Source data
.....

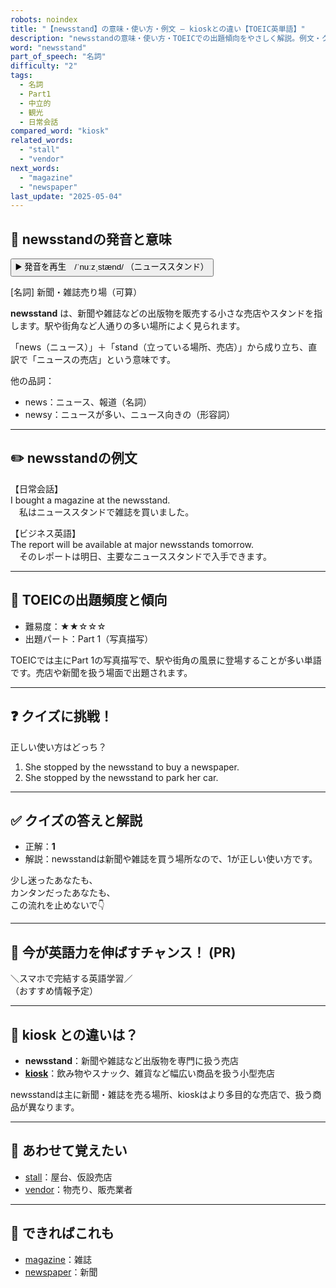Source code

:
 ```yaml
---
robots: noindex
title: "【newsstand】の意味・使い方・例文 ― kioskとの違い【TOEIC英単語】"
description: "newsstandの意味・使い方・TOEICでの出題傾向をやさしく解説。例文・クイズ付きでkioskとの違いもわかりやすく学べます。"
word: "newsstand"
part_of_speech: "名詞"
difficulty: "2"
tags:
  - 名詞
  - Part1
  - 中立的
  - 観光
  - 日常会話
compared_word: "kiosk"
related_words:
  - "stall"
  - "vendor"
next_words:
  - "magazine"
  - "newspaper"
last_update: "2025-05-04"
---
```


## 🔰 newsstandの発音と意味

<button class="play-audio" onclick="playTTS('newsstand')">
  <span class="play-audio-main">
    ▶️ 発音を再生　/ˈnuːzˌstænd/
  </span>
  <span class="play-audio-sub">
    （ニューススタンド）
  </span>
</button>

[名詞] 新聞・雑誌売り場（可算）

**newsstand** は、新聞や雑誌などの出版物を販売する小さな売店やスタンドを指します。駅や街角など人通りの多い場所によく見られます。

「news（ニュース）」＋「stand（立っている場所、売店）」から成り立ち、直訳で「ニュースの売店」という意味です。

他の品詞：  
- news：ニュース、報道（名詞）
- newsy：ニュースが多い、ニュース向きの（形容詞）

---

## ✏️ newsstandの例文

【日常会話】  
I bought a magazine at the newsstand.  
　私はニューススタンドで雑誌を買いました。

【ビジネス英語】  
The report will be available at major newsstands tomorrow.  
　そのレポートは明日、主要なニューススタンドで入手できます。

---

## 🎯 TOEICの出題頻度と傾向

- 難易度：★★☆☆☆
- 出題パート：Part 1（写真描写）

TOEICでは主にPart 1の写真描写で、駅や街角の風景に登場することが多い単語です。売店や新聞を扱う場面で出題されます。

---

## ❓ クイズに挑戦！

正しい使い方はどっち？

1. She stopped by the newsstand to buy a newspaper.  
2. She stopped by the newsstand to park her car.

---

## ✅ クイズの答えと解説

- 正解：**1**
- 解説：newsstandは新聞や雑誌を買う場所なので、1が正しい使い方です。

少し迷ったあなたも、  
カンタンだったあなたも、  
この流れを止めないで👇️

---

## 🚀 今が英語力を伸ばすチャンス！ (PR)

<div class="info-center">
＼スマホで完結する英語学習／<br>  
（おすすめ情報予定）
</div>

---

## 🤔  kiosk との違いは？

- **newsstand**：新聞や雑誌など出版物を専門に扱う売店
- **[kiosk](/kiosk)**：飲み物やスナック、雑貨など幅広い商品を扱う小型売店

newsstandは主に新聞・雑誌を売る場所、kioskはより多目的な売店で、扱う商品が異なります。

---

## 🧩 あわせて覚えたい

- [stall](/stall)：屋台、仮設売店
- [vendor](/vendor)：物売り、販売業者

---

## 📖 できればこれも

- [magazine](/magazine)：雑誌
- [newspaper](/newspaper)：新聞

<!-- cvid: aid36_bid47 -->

.....

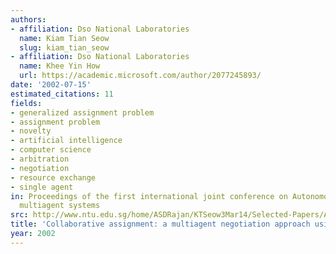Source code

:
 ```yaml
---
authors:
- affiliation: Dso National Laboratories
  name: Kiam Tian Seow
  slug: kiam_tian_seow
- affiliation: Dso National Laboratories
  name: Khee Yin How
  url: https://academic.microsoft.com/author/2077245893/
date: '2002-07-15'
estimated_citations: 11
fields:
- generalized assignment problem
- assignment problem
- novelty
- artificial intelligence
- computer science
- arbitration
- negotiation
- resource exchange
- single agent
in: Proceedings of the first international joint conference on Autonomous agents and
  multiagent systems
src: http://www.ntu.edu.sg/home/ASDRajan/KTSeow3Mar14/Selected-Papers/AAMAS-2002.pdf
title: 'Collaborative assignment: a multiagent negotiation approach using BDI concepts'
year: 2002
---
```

.....

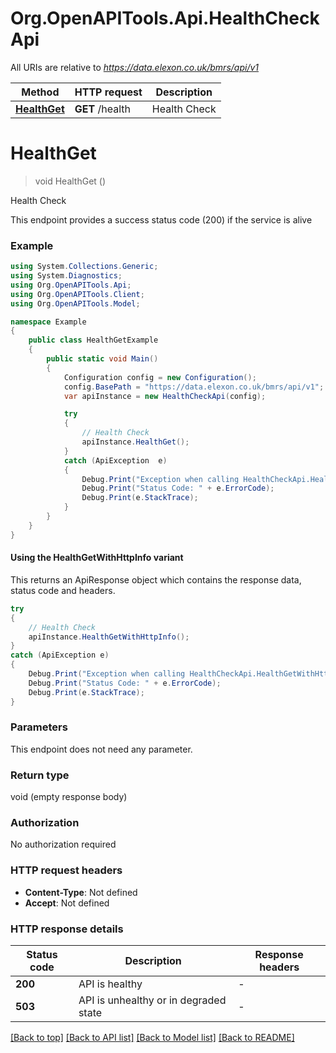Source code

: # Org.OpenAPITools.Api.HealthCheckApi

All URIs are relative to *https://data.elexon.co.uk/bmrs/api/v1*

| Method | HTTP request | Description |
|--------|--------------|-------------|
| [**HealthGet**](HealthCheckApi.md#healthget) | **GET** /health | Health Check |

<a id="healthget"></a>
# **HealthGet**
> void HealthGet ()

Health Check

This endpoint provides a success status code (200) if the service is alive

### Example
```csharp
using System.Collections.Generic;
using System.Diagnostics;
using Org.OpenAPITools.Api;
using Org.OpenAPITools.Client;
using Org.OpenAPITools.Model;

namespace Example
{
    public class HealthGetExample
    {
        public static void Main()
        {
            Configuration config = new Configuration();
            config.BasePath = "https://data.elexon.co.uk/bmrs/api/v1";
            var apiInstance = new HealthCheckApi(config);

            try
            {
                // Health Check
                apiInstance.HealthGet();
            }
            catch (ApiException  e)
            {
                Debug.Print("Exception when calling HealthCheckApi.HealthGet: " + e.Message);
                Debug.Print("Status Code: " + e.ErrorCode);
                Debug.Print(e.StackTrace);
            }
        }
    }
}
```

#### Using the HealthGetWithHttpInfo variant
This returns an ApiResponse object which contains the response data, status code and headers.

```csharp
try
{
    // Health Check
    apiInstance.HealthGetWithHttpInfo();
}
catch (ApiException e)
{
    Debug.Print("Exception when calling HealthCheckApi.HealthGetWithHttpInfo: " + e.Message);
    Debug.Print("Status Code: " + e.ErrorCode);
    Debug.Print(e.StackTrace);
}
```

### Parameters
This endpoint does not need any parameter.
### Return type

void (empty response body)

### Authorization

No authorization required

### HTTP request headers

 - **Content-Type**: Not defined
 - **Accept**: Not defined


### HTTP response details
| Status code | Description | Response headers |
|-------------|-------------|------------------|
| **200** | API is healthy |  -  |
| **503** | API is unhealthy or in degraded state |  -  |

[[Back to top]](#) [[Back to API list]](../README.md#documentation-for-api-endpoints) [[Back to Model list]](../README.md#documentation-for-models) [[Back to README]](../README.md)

.....

_WHAT YOU WILL DO_
Check each line above for the string "Message" and copy the ones that have it.

_OUTPUT BELOW_
                Debug.Print("Exception when calling HealthCheckApi.HealthGet: " + e.Message);
    Debug.Print("Exception when calling HealthCheckApi.HealthGetWithHttpInfo: " + e.Message);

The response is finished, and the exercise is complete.